After all, The Next Generation and Voyager fit more comfortably into the template established by the original series, with a starship crew having new adventures on new planets every week. DS9, on the other hand, was tied to a single location — the space station that gave the show its title — with a focus on politics, longer storylines and the seamier side of 24th century civilization.

But the things that made the show feel a bit out-of-place on ’90s TV have also made it pretty durable — The Encyclopedia of Science Fiction, for example, recently described it as “the best of the Star Trek series and one of the finest science fiction series of the last two decades.”

And now there’s documentary in the works about the making of the show. It’s being produced by 455 Films, the company behind other Trek-related documentaries like The Captains and Chaos on the Bridge, and it’s directed by Adam Nimoy, son of Spock actor Leonard Nimoy — he also created last year’s lovely and surprisingly personal For the Love of Spock (produced by 455).

DS9 fans have a chance to contribute, with What We Left Behind: Looking Back At Star Trek: Deep Space Nine currently looking to raise $148,978 on Indiegogo. The team says that many of the interviews have already been filmed, but the money will help fund additional interviews and post-production.

The documentary has enlisted Behr to produce, conduct the interviews and even lead a session with other series writers where they plot an imaginary eighth season of the show.

Behr told me that he’d actually stayed away from Trek fandom for more than a decade after Deep Space Nine ended in 1999 — not because it was a bad experience, but because he doesn’t like “living in the past.” Then he was gradually pulled back in by participating in The Captains and attending conventions.

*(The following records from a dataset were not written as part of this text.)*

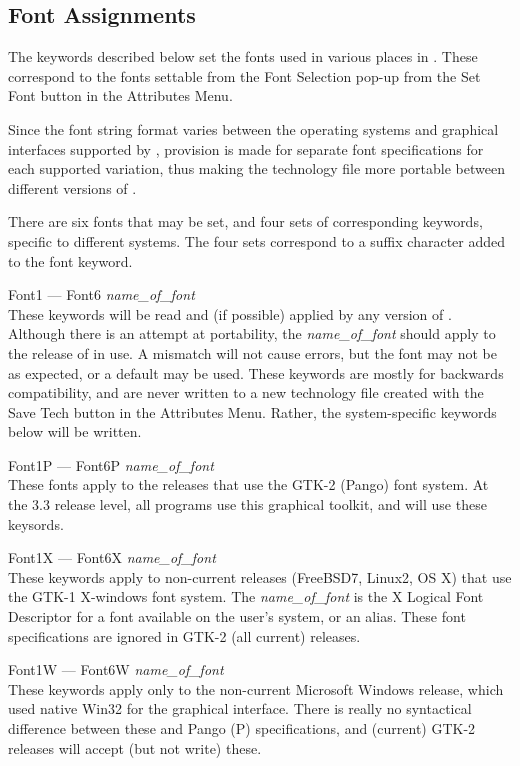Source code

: \subsection{Font Assignments}

The keywords described below set the fonts used in various places in
{\Xic}.  These correspond to the fonts settable from the {\cb Font
Selection} pop-up from the {\cb Set Font} button in the {\cb
Attributes Menu}.

Since the font string format varies between the operating systems and
graphical interfaces supported by {\Xic}, provision is made for
separate font specifications for each supported variation, thus making
the technology file more portable between different versions of
{\Xic}.

There are six fonts that may be set, and four sets of corresponding
keywords, specific to different systems.  The four sets correspond to
a suffix character added to the font keyword.

\begin{description}
\item{\vt Font1 --- Font6} {\it name\_of\_font}\\
These keywords will be read and (if possible) applied by any version
of {\Xic}.  Although there is an attempt at portability, the {\it
name\_of\_font} should apply to the release of {\Xic} in use.  A
mismatch will not cause errors, but the font may not be as expected,
or a default may be used.  These keywords are mostly for backwards
compatibility, and are never written to a new technology file created
with the {\cb Save Tech} button in the {\cb Attributes Menu}.  Rather,
the system-specific keywords below will be written.

\item{\vt Font1P --- Font6P} {\it name\_of\_font}\\
These fonts apply to the releases that use the GTK-2 (Pango) font
system.  At the 3.3 release level, all {\XicTools} programs use this
graphical toolkit, and will use these keysords.

\item{\vt Font1X --- Font6X} {\it name\_of\_font}\\
These keywords apply to non-current releases (FreeBSD7, Linux2, OS X)
that use the GTK-1 X-windows font system.  The {\it name\_of\_font} is
the X Logical Font Descriptor for a font available on the user's
system, or an alias.  These font specifications are ignored in GTK-2
(all current) releases.

\item{\vt Font1W --- Font6W} {\it name\_of\_font}\\
These keywords apply only to the non-current Microsoft Windows
release, which used native Win32 for the graphical interface.  There
is really no syntactical difference between these and Pango ({\vt P})
specifications, and (current) GTK-2 releases will accept (but not
write) these.
\end{description}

“The best thing that happened was, I stayed away for 12 years after the show went off the air,” Behr said. “I had friends who were on the show with me who I’d see, but basically, I was not living the Star Trek franchise at all. So when I came back to it, it was all fresh and … now that they didn’t have to sit in makeup for three hours, everyone was nicer.”

Behr recalled that when the show was airing, everyone involved felt “kind of pissed off that we were the bastard stepchild,” but now he sees things differently. The fact that other spinoffs stole the spotlight meant that his team had the freedom to carve out “a nice little niche in the franchise.”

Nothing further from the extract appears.